(Task statement) Print the line that contains "- ✅ Organizations with internal IT teams" and every line that follows it in the data below, ending with the final line; include nothing else.

(Source records)
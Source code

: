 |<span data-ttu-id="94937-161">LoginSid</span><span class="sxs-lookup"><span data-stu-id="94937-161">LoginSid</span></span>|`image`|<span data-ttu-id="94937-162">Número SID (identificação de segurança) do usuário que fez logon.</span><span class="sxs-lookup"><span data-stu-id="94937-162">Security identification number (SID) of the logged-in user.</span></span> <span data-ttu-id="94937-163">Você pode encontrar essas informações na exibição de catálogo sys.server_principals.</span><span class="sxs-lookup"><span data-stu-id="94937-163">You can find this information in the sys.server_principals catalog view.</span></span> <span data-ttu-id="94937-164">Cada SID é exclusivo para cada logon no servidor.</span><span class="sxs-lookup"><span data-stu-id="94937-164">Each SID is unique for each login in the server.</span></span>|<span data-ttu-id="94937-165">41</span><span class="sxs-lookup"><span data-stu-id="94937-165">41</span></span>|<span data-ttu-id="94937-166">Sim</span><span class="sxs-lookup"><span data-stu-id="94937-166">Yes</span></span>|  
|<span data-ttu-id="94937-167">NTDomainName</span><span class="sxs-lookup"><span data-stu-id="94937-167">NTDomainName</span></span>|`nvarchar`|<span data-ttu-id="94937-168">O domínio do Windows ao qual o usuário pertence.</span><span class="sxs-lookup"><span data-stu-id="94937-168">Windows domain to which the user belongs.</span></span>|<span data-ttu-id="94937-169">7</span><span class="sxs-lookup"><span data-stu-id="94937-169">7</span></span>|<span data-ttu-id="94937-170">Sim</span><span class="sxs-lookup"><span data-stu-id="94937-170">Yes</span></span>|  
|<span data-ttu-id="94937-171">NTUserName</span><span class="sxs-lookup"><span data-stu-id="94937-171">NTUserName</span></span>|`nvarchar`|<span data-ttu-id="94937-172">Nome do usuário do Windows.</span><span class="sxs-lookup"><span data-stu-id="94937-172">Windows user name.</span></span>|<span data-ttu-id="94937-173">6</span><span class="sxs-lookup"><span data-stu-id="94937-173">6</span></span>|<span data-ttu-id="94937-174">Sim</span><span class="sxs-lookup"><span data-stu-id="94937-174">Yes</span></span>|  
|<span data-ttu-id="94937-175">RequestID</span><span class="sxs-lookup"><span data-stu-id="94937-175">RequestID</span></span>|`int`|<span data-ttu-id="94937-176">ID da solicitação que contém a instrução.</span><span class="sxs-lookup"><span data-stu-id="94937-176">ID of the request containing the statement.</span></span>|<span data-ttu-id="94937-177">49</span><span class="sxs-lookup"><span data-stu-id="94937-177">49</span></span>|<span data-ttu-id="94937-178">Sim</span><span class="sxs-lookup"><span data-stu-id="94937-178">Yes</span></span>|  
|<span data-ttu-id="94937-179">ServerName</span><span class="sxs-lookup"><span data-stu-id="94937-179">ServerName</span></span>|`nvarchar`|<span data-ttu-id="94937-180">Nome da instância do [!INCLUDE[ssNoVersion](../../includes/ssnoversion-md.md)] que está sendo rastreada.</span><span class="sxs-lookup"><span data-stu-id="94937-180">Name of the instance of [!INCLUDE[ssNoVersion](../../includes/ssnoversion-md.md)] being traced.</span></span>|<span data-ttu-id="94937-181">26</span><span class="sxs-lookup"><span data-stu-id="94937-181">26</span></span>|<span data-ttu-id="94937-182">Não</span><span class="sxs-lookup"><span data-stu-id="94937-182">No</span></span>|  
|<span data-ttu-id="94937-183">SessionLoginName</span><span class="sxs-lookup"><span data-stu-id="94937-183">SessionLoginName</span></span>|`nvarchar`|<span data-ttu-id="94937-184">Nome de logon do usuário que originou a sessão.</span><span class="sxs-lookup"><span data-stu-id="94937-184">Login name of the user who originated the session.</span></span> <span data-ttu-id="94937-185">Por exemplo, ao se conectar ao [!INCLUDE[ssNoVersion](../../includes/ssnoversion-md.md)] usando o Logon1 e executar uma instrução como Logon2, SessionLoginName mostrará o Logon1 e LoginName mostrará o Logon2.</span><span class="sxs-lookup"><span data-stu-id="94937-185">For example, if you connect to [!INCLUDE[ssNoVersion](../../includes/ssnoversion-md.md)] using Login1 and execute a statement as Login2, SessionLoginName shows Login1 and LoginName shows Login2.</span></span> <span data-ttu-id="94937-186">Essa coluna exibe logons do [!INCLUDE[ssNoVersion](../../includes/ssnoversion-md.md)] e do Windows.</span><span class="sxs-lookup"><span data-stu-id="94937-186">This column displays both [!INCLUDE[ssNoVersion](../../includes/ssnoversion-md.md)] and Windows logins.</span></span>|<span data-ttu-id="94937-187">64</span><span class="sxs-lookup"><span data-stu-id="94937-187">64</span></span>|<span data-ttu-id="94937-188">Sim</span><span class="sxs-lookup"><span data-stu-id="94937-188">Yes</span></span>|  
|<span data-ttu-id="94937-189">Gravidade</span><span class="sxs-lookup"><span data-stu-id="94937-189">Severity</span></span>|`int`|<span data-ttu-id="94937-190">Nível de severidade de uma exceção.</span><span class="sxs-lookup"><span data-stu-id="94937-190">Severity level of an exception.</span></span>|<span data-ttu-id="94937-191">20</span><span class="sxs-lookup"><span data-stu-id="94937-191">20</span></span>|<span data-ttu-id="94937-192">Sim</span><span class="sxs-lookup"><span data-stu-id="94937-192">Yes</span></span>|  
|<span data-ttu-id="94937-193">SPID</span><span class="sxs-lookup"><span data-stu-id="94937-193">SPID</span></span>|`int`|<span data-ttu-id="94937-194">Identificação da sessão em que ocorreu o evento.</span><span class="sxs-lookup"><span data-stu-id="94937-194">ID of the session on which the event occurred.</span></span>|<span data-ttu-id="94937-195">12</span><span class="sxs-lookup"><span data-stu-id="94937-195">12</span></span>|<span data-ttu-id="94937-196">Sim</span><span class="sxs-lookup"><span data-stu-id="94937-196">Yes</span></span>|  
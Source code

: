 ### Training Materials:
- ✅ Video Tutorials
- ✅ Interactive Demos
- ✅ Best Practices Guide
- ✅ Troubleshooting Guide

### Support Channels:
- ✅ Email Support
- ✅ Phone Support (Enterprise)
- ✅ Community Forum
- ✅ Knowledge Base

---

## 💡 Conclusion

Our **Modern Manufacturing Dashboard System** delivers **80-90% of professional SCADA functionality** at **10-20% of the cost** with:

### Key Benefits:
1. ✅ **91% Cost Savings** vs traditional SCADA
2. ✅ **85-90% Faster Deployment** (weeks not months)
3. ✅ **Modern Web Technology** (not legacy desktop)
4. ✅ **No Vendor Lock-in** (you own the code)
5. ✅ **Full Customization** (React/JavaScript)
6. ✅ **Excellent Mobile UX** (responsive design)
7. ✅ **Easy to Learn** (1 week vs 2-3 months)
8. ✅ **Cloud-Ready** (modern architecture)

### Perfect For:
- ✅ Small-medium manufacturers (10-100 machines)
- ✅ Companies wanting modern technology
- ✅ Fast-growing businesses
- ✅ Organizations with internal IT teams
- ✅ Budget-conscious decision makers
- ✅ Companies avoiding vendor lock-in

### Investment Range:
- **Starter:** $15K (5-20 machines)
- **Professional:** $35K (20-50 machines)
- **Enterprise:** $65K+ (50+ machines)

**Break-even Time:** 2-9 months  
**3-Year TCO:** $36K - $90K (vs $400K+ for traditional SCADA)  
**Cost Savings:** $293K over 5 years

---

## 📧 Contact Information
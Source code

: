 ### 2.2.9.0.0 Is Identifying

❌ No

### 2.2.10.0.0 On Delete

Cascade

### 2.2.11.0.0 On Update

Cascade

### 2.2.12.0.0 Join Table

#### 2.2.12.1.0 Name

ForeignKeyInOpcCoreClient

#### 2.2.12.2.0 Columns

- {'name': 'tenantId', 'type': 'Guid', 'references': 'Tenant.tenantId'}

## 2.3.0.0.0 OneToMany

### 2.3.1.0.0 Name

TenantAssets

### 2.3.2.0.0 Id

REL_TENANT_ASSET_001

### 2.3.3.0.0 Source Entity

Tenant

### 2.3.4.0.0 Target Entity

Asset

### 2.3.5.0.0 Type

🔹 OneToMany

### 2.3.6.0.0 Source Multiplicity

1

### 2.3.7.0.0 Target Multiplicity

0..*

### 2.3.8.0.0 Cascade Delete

(Answer)
- ✅ Organizations with internal IT teams
- ✅ Budget-conscious decision makers
- ✅ Companies avoiding vendor lock-in

### Investment Range:
- **Starter:** $15K (5-20 machines)
- **Professional:** $35K (20-50 machines)
- **Enterprise:** $65K+ (50+ machines)

**Break-even Time:** 2-9 months  
**3-Year TCO:** $36K - $90K (vs $400K+ for traditional SCADA)  
**Cost Savings:** $293K over 5 years

---

## 📧 Contact Information
Source code

: ### 2.2.9.0.0 Is Identifying

❌ No

### 2.2.10.0.0 On Delete

Cascade

### 2.2.11.0.0 On Update

Cascade

### 2.2.12.0.0 Join Table

#### 2.2.12.1.0 Name

ForeignKeyInOpcCoreClient

#### 2.2.12.2.0 Columns

- {'name': 'tenantId', 'type': 'Guid', 'references': 'Tenant.tenantId'}

## 2.3.0.0.0 OneToMany

### 2.3.1.0.0 Name

TenantAssets

### 2.3.2.0.0 Id

REL_TENANT_ASSET_001

### 2.3.3.0.0 Source Entity

Tenant

### 2.3.4.0.0 Target Entity

Asset

### 2.3.5.0.0 Type

🔹 OneToMany

### 2.3.6.0.0 Source Multiplicity

1

### 2.3.7.0.0 Target Multiplicity

0..*

### 2.3.8.0.0 Cascade Delete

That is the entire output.